As proven in a proof-of-concept (PoC) exploit video, attackers can then take over of the DrayOS working system that implements the router functionalities.
“On gadgets which have an underlying Linux working system (such because the Vigor 3910) it’s then doable to pivot to the underlying working system and set up a dependable foothold on the gadget and native community,” the researchers clarify. “Units which are operating the DrayOS as a bare-metal working system might be tougher to compromise because it requires that an attacker has higher understanding of the DrayOS internals.”
Learn how to Defend Towards SMB/SOHO Router Assaults
For companies utilizing DrayTek routers, safety from assault begins with patching and ensuring the firmware is all the time updated.
Past that, Trellix researchers advocate that admins ought to by no means expose the administration interface to the Web until completely required; and whether it is, they need to implement two-factor authentication (2FA) and IP restrictions to attenuate danger.
As soon as the patch is utilized admins must also confirm that port mirroring, DNS settings, licensed VPN entry, and some other related settings haven’t been tampered with within the administration interface.
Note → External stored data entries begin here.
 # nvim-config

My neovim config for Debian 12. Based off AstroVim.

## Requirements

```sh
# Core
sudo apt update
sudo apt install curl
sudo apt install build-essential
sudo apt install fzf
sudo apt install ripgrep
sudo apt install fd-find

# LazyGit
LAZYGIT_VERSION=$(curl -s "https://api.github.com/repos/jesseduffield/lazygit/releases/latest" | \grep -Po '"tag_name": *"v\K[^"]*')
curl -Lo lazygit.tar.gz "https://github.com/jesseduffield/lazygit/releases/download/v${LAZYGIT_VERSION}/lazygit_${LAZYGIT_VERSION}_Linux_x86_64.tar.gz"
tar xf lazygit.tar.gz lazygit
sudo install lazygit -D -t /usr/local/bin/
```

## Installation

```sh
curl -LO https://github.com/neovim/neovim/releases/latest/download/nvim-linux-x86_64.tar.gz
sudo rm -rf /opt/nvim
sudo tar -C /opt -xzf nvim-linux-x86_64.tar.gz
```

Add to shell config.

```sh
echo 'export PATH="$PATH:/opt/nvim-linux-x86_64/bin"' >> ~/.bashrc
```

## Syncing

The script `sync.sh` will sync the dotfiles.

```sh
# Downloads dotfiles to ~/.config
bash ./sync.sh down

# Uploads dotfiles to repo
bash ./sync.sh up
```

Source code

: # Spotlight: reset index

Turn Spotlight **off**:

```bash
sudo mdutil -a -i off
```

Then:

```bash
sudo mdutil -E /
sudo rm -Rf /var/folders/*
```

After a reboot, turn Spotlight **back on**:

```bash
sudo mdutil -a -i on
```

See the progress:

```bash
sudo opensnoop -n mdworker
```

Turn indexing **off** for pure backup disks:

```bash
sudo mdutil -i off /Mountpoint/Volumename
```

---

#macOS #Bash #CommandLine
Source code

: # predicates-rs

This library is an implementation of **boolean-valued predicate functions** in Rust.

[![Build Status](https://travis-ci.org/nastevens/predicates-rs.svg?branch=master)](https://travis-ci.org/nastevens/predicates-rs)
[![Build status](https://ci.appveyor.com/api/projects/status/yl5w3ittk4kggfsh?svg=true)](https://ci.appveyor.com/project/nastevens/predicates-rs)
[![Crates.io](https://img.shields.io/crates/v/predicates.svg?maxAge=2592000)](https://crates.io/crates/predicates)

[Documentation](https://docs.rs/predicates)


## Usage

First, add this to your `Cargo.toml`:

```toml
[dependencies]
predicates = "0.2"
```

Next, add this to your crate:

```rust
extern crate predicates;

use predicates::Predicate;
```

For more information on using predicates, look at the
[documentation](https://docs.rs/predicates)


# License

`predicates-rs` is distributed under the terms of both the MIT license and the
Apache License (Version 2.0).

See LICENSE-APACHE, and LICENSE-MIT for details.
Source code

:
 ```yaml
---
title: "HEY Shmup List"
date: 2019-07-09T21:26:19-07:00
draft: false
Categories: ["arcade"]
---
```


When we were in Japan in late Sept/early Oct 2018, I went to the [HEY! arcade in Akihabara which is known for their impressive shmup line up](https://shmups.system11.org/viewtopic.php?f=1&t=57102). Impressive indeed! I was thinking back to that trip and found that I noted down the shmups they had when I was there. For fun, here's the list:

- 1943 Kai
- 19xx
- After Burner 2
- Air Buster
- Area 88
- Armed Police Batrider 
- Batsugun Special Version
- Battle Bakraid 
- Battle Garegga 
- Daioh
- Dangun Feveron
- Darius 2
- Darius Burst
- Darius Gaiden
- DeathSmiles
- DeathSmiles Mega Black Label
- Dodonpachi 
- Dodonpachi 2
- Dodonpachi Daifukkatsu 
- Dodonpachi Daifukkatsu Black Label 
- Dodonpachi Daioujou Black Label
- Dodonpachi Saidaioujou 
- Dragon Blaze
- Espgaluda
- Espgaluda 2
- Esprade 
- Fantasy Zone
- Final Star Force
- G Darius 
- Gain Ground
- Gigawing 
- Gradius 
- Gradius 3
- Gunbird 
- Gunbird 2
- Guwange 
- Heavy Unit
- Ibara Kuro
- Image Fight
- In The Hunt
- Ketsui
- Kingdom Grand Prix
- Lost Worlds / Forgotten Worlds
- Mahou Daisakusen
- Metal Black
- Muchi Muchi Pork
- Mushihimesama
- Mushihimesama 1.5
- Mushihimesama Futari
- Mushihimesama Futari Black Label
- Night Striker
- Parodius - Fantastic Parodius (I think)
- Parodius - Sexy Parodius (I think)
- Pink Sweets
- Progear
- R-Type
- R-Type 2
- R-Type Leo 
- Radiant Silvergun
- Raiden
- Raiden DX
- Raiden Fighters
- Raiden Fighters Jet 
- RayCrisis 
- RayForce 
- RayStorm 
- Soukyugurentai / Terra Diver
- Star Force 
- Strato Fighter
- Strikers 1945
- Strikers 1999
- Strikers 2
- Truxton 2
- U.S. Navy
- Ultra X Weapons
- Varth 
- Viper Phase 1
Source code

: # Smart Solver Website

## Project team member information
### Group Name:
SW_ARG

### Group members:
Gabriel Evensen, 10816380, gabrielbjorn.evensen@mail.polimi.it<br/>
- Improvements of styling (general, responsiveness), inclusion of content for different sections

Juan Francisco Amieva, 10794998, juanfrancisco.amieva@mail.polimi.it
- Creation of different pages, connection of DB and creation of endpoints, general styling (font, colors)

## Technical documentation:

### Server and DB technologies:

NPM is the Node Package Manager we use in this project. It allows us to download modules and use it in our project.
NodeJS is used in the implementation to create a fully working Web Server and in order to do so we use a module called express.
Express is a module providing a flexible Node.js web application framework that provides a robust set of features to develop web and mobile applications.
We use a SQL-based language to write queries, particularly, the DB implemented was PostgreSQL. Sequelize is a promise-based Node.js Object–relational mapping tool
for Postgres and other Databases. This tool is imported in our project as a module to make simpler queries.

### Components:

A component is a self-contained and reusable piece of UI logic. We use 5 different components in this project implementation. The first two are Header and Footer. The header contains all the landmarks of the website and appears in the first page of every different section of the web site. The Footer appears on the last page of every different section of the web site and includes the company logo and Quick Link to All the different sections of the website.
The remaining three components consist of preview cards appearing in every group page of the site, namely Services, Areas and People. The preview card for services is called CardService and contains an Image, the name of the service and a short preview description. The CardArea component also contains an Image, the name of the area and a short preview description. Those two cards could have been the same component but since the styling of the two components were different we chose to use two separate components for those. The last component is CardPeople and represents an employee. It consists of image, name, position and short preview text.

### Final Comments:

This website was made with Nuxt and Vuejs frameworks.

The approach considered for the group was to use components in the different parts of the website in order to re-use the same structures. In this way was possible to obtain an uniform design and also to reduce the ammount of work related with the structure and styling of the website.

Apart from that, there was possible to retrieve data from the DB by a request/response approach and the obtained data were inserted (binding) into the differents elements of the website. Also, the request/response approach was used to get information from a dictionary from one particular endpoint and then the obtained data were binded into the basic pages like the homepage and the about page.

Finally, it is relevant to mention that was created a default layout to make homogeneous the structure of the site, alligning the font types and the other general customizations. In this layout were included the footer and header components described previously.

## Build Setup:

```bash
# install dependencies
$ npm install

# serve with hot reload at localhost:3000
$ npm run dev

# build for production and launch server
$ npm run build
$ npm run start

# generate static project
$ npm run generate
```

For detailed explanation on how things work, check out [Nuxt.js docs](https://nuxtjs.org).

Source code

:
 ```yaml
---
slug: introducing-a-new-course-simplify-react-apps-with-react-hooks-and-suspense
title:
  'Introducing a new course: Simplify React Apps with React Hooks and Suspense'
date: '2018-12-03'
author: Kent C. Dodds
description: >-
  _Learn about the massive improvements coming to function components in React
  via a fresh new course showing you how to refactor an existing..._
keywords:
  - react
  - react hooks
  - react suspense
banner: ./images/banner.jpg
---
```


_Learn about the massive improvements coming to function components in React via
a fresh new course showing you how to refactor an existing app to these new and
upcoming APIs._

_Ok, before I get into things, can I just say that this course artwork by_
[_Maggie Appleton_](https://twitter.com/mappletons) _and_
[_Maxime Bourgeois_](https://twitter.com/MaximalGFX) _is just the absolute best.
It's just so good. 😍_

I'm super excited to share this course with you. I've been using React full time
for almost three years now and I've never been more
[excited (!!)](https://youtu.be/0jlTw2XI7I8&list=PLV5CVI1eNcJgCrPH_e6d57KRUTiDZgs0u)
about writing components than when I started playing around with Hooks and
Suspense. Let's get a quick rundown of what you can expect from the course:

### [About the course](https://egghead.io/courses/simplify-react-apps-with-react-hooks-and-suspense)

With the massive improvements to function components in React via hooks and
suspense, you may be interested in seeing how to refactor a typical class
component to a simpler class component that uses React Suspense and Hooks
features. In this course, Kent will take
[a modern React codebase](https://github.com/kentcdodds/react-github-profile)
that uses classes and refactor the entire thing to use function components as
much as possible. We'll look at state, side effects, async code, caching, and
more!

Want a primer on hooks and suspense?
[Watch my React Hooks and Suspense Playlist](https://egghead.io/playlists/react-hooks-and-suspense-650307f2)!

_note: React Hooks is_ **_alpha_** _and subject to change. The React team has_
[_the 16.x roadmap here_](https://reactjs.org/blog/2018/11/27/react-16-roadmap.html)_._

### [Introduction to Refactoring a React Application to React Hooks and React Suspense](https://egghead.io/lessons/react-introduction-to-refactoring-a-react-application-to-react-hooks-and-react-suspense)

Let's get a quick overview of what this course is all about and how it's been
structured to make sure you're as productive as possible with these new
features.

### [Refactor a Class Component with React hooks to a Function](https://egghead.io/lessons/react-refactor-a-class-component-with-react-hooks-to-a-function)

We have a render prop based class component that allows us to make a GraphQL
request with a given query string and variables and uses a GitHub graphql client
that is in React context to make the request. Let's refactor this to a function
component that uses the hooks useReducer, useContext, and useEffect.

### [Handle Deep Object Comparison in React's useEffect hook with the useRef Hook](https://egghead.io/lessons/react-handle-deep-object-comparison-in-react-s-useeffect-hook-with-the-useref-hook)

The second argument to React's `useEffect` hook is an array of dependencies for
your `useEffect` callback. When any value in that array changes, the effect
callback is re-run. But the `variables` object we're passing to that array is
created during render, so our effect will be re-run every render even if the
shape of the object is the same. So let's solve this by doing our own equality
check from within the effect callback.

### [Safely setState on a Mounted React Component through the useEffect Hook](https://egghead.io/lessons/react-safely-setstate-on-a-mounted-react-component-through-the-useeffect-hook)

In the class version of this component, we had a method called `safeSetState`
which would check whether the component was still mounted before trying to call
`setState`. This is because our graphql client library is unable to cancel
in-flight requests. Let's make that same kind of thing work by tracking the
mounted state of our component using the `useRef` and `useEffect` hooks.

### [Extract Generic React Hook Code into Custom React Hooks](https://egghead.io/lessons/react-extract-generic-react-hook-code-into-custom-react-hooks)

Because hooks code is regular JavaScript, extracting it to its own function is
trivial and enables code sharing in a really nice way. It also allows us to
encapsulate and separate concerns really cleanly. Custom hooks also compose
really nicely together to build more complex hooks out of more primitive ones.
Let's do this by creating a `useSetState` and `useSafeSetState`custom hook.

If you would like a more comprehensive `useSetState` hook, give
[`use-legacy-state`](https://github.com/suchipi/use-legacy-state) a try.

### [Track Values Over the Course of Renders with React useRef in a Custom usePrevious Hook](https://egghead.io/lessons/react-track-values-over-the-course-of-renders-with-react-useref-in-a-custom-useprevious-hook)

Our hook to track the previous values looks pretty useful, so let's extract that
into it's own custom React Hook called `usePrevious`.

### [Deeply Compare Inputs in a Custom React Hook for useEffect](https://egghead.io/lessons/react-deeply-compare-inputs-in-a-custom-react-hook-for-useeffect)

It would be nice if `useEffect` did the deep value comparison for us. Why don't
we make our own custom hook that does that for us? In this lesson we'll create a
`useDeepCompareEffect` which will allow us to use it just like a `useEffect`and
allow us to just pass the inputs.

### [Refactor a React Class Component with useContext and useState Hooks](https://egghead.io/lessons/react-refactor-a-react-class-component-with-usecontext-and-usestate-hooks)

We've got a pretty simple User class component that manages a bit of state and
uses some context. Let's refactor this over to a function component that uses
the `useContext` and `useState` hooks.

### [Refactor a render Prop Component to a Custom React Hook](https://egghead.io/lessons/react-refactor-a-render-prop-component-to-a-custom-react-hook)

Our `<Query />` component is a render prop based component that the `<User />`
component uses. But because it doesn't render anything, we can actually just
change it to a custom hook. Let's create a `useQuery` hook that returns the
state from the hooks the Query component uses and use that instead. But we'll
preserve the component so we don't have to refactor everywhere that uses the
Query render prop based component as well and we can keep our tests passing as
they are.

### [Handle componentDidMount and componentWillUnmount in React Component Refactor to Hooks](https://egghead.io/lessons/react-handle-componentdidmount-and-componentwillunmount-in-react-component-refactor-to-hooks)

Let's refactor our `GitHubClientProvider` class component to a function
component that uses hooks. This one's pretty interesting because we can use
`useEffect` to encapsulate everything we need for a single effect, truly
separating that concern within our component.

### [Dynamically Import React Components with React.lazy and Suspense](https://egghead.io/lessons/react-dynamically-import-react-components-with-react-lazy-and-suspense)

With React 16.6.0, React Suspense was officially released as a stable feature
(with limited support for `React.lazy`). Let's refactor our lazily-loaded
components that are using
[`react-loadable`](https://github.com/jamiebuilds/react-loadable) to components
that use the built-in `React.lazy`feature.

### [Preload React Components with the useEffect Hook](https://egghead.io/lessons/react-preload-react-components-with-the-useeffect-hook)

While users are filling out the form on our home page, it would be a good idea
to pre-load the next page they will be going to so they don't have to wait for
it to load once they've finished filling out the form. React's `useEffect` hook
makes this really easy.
And they need to change the password of the gadgets and revoke any secret saved on the router that will have been accessed previous to patching.
For these firms that may’t patch straight away, Trellix researchers say that monitoring for compromise needs to be a precedence.
“Exploitation makes an attempt may be detected by logging/alerting when a malformed base64 string is distributed through a POST request to the /cgi-bin/wlogin.cgi end-point on the net administration interface router,” they observe. “Base64 encoded strings are anticipated to be discovered within the aa and ab fields of the POST request. Malformed base64 strings indicative of an assault would have an abnormally excessive variety of %3D padding. Any quantity over three needs to be thought of suspicious.”